THE FOLLOWING FRIDAY, at the lunchtime rally that was the official end of the school day—during football season we got out early for away-games—I stood by myself and studied the football pompon girls' new routine. They would do it again at halftime later that afternoon, but I wasn't going to the game; none of my friends ever went, and I was too shy to go to an away-game alone. If I'd been asked why I wanted to go, I would only have been able to say that it had something to do with my father dying: that it wasn't the game so much as the way everyone looked after the game as they poured onto the field from the bleachers, uniform expressions of joy or despair on their faces.
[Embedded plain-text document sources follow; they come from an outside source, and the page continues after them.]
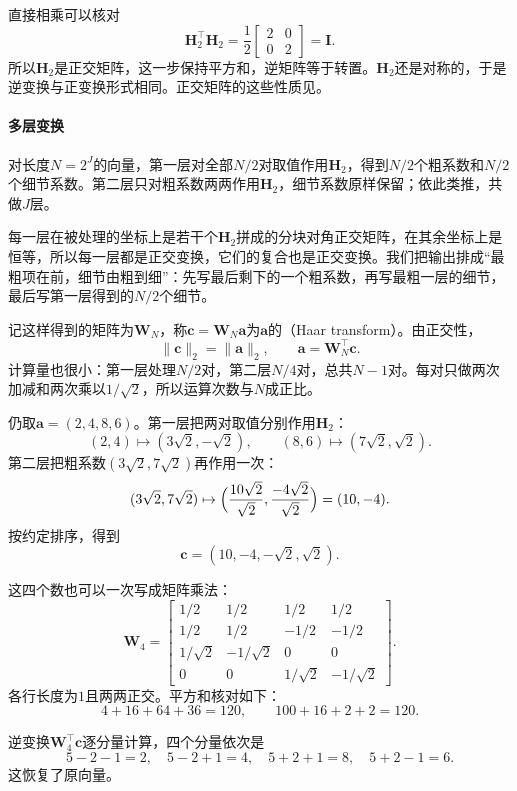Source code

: 直接相乘可以核对
\[
 \bm H_2^{\top}\bm H_2=\frac12\begin{bmatrix}2&0\\0&2\end{bmatrix}=\bm I.
\]
所以$\bm H_2$是正交矩阵，这一步保持平方和，逆矩阵等于转置。$\bm H_2$还是对称的，于是逆变换与正变换形式相同。正交矩阵的这些性质见。

\paragraph{多层变换}
对长度$N=2^J$的向量，第一层对全部$N/2$对取值作用$\bm H_2$，得到$N/2$个粗系数和$N/2$个细节系数。第二层只对粗系数两两作用$\bm H_2$，细节系数原样保留；依此类推，共做$J$层。

每一层在被处理的坐标上是若干个$\bm H_2$拼成的分块对角正交矩阵，在其余坐标上是恒等，所以每一层都是正交变换，它们的复合也是正交变换。我们把输出排成“最粗项在前，细节由粗到细”：先写最后剩下的一个粗系数，再写最粗一层的细节，最后写第一层得到的$N/2$个细节。

记这样得到的矩阵为$\bm W_N$，称$\bm c=\bm W_N\bm a$为$\bm a$的（Haar transform）。由正交性，
\begin{equation}
 \lVert\bm c\rVert_2=\lVert\bm a\rVert_2,\qquad \bm a=\bm W_N^{\top}\bm c.
 \label{eq:wavelet-finite-haar-isometry}
\end{equation}
计算量也很小：第一层处理$N/2$对，第二层$N/4$对，总共$N-1$对。每对只做两次加减和两次乘以$1/\sqrt2$，所以运算次数与$N$成正比。

\begin{example}[四个取值的正交Haar变换]
\label{ex:wavelet-four-values-orthogonal}
仍取$\bm a=(2,4,8,6)$。第一层把两对取值分别作用$\bm H_2$：
\[
 (2,4)\mapsto(3\sqrt2,-\sqrt2),\qquad(8,6)\mapsto(7\sqrt2,\sqrt2).
\]
第二层把粗系数$(3\sqrt2,7\sqrt2)$再作用一次：
\[
 (3\sqrt2,7\sqrt2)\mapsto\Bigl(\frac{10\sqrt2}{\sqrt2},\frac{-4\sqrt2}{\sqrt2}\Bigr)=(10,-4).
\]
按约定排序，得到
\[
 \bm c=(10,-4,-\sqrt2,\sqrt2).
\]

这四个数也可以一次写成矩阵乘法：
\[
 \bm W_4=\begin{bmatrix}
 1/2&1/2&1/2&1/2\\
 1/2&1/2&-1/2&-1/2\\
 1/\sqrt2&-1/\sqrt2&0&0\\
 0&0&1/\sqrt2&-1/\sqrt2
 \end{bmatrix}.
\]
各行长度为$1$且两两正交。平方和核对如下：
\[
 4+16+64+36=120,\qquad 100+16+2+2=120.
\]

逆变换$\bm W_4^{\top}\bm c$逐分量计算，四个分量依次是
\[
 5-2-1=2,\quad5-2+1=4,\quad5+2+1=8,\quad5+2-1=6.
\]
这恢复了原向量。
\end{example}

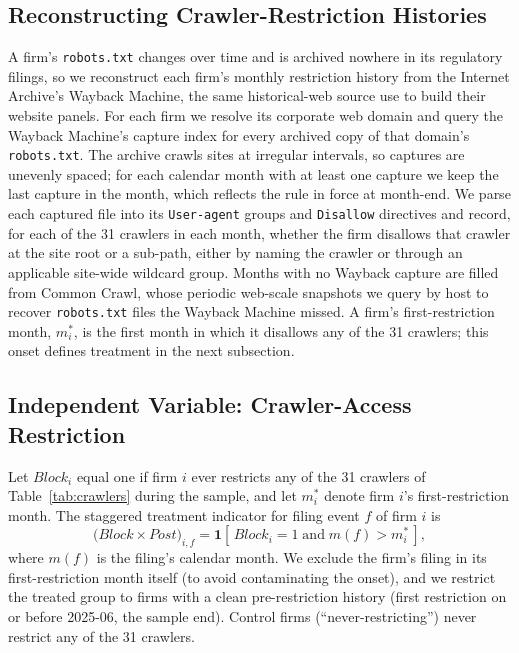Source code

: \documentclass[12pt]{article}
\begin{document}
\subsection{Reconstructing Crawler-Restriction Histories}\label{sec:data_robots}
A firm's \texttt{robots.txt} changes over time and is archived nowhere in its regulatory filings, so we reconstruct each firm's monthly restriction history from the Internet Archive's Wayback Machine, the same historical-web source \citet{BoullandBourveauBreuer2026} use to build their website panels. For each firm we resolve its corporate web domain and query the Wayback Machine's capture index for every archived copy of that domain's \texttt{robots.txt}. The archive crawls sites at irregular intervals, so captures are unevenly spaced; for each calendar month with at least one capture we keep the last capture in the month, which reflects the rule in force at month-end. We parse each captured file into its \texttt{User-agent} groups and \texttt{Disallow} directives and record, for each of the 31 crawlers in each month, whether the firm disallows that crawler at the site root or a sub-path, either by naming the crawler or through an applicable site-wide wildcard group. Months with no Wayback capture are filled from Common Crawl, whose periodic web-scale snapshots we query by host to recover \texttt{robots.txt} files the Wayback Machine missed. A firm's first-restriction month, $m^{\ast}_i$, is the first month in which it disallows any of the 31 crawlers; this onset defines treatment in the next subsection.

\subsection{Independent Variable: Crawler-Access Restriction}\label{sec:data_iv}
Let $\mathit{Block}_i$ equal one if firm $i$ ever restricts any of the 31 crawlers of Table~\ref{tab:crawlers} during the sample, and let $m^{\ast}_i$ denote firm $i$'s first-restriction month. The staggered treatment indicator for filing event $f$ of firm $i$ is
\begin{equation}
\bigl(\mathit{Block}\times\mathit{Post}\bigr)_{i,f}
= \mathbf{1}\!\left[\,\mathit{Block}_i=1 \;\text{and}\; m(f) > m^{\ast}_i\,\right],
\end{equation}
where $m(f)$ is the filing's calendar month. We exclude the firm's filing in its first-restriction month itself (to avoid contaminating the onset), and we restrict the treated group to firms with a clean pre-restriction history (first restriction on or before 2025-06, the sample end). Control firms (``never-restricting'') never restrict any of the 31 crawlers.
\end{document}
I rode my bicycle home through the college, thinking that I would have the house to myself for the afternoon. Students were lying on the grass in little groups, and I looked at them more carefully than usual, wondering if Bobby was among them. I hadn't seen him since the day he moved in. He had a meal plan at one of the dorms and he studied at the library, so all I knew of him so far was the sound of his footsteps on the stairs as I was falling asleep. He didn't even leave his toothbrush in the bathroom.